02 abril 2010

A insónia

O calor dos lençóis aconchega mas não te é suficiente. Por mais que tentes o sono não entra. A cabeça está demasiado cheia, demasiado ocupada a processar os demónios que por lá param: os gestos passados, os erros antigos, os falhanços sucessivos, a saudade, a tristeza, as poucas alegrias... Pequenas rodas dentadas que moem e remoem até que tudo mais não seja que um simples nada.
Sentas-te na beira da cama, expectante que o apoio do chão te conforte. Os pés descalços acolhem o frio que sobe pernas acima, que se entranha no, antes quente, pijama. Nada te corre bem, tudo o que teu é nada contra a tua maré, as pequenas ondas que ainda tens de vontade e que, a bem ver, geralmente não chegam a muito longe.
Levantas-te então, esperando que os passos que dás te afastem das sombras que te apoquentam. Bebes um e dois copos de água à espera de matar a secura que sentes dentro de ti. Limpas a boca com a manga do pijama e voltas para a cama. Voltas e não voltas. Os passos levam-te lá mas isso não quer dizer que tenhas sido tu a percorrer os espaços de tua casa. Chegas então ao ainda quente leito. Que deleite deveria ser. Não é. Os demónios ainda gritam, ainda arranham as paredes da tua mente. Voltas a cabeça para o despertador e ligas o rádio, na senda de uma melodia que os adormeça ou que os acalme e te deixe a ti dormir. Nada. Culpas os ciclos de sono, desregulados pela vida que tens tido. Culpas tudo, a bem ver. Mas a culpa é senão deles, malfadados demónios. A culpa é senão tua por os alimentares.
E assim ficas a olhar o tecto, que de interessante não tem muito, à espera que chegue. O sono ou a morte, o que primeiro vier. Fechas os olhos, inspiras até os pulmões doerem e deixas-te estar assim por um momento, como uma bomba prestes a rebentar. A rebentar de dor, que no fundo é só e apenas o que trazes dentro. Expiras com quanta força carregas na esperança que os demónios se expurguem, que se esconjurem, ou que pelo menos, e só por hoje, se calem.
E esperas... até a manhã chegar.

3 comentários:

Salomé Gonçalves disse...

Devo ter tido duas na minha vida toda...
O que faltou foi um shot para fazer pesar os olhos ;)

L. disse...

"...à espera que chegue. O sono ou a morte, o que primeiro vier."

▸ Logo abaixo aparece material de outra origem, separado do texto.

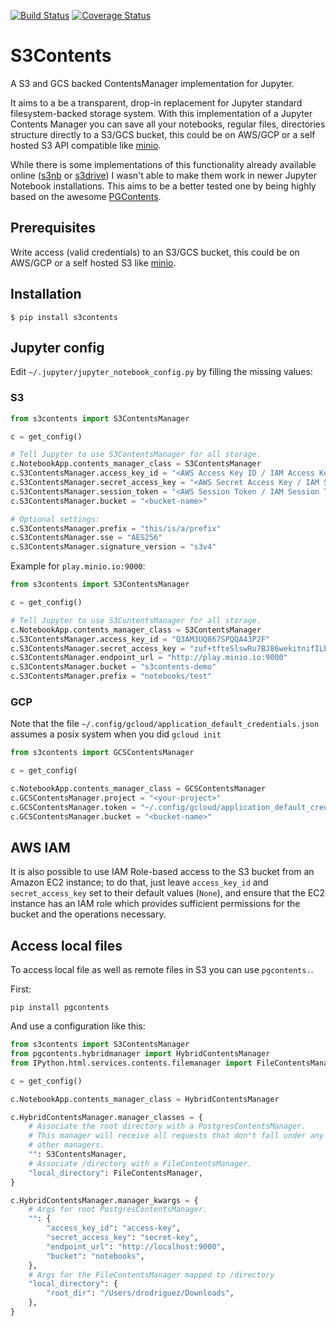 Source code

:
[![Build Status](https://travis-ci.org/danielfrg/s3contents.svg?branch=master)](https://travis-ci.org/danielfrg/s3contents)
[![Coverage Status](https://coveralls.io/repos/github/danielfrg/s3contents/badge.svg?branch=master)](https://coveralls.io/github/danielfrg/s3contents?branch=master)

# S3Contents

A S3 and GCS backed ContentsManager implementation for Jupyter.

It aims to a be a transparent, drop-in replacement for Jupyter standard filesystem-backed storage system.
With this implementation of a Jupyter Contents Manager you can save all your notebooks, regular files, directories
structure directly to a S3/GCS bucket, this could be on AWS/GCP or a self hosted S3 API compatible like [minio](http://minio.io).

While there is some implementations of this functionality already available online ([s3nb](https://github.com/monetate/s3nb) or [s3drive](https://github.com/stitchfix/s3drive)) I wasn't able to make
them work in newer Jupyter Notebook installations. This aims to be a better tested one
by being highly based on the awesome [PGContents](https://github.com/quantopian/pgcontents).

## Prerequisites

Write access (valid credentials) to an S3/GCS bucket, this could be on AWS/GCP or a self hosted S3 like [minio](http://minio.io).

## Installation

```
$ pip install s3contents
```

## Jupyter config

Edit `~/.jupyter/jupyter_notebook_config.py` by filling the missing values:

### S3

```python
from s3contents import S3ContentsManager

c = get_config()

# Tell Jupyter to use S3ContentsManager for all storage.
c.NotebookApp.contents_manager_class = S3ContentsManager
c.S3ContentsManager.access_key_id = "<AWS Access Key ID / IAM Access Key ID>"
c.S3ContentsManager.secret_access_key = "<AWS Secret Access Key / IAM Secret Access Key>"
c.S3ContentsManager.session_token = "<AWS Session Token / IAM Session Token>"
c.S3ContentsManager.bucket = "<bucket-name>"

# Optional settings:
c.S3ContentsManager.prefix = "this/is/a/prefix"
c.S3ContentsManager.sse = "AES256"
c.S3ContentsManager.signature_version = "s3v4"
```

Example for `play.minio.io:9000`:

```python
from s3contents import S3ContentsManager

c = get_config()

# Tell Jupyter to use S3ContentsManager for all storage.
c.NotebookApp.contents_manager_class = S3ContentsManager
c.S3ContentsManager.access_key_id = "Q3AM3UQ867SPQQA43P2F"
c.S3ContentsManager.secret_access_key = "zuf+tfteSlswRu7BJ86wekitnifILbZam1KYY3TG"
c.S3ContentsManager.endpoint_url = "http://play.minio.io:9000"
c.S3ContentsManager.bucket = "s3contents-demo"
c.S3ContentsManager.prefix = "notebooks/test"
```

### GCP

Note that the file `~/.config/gcloud/application_default_credentials.json` assumes a posix system
when you did `gcloud init`

```python
from s3contents import GCSContentsManager

c = get_config(

c.NotebookApp.contents_manager_class = GCSContentsManager
c.GCSContentsManager.project = "<your-project>"
c.GCSContentsManager.token = "~/.config/gcloud/application_default_credentials.json"
c.GCSContentsManager.bucket = "<bucket-name>"
```

## AWS IAM

It is also possible to use IAM Role-based access to the S3 bucket from an Amazon EC2 instance; to do that,
just leave ```access_key_id``` and ```secret_access_key``` set to their default values (```None```), and ensure that
the EC2 instance has an IAM role which provides sufficient permissions for the bucket and the operations necessary.

## Access local files

To access local file as well as remote files in S3 you can use `pgcontents.`.

First: 
```
pip install pgcontents
```

And use a configuration like this:

```python
from s3contents import S3ContentsManager
from pgcontents.hybridmanager import HybridContentsManager
from IPython.html.services.contents.filemanager import FileContentsManager

c = get_config()

c.NotebookApp.contents_manager_class = HybridContentsManager

c.HybridContentsManager.manager_classes = {
    # Associate the root directory with a PostgresContentsManager.
    # This manager will receive all requests that don"t fall under any of the
    # other managers.
    "": S3ContentsManager,
    # Associate /directory with a FileContentsManager.
    "local_directory": FileContentsManager,
}

c.HybridContentsManager.manager_kwargs = {
    # Args for root PostgresContentsManager.
    "": {
        "access_key_id": "access-key",
        "secret_access_key": "secret-key",
        "endpoint_url": "http://localhost:9000",
        "bucket": "notebooks",
    },
    # Args for the FileContentsManager mapped to /directory
    "local_directory": {
        "root_dir": "/Users/drodriguez/Downloads",
    },
}
```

Porra, que irritas de tanta eloquência.

Rita Graça disse...

Eu também culpo os ciclos desregulados da vida que tens levado! (quem me dera uma vida assim...)

Mas a casa dos pais também é um local fértil e alimenta facilmente demónios do espírito.

Assim sendo há dois passos para a recuperação:
1. Respiras fundo e pensas "estou quase a sair daqui"
2. Dás tempo ao tempo. Grande parte das crises têm solução (não preciso de te dizer isto, tu é que és o psicólogo, sabes melhor que eu).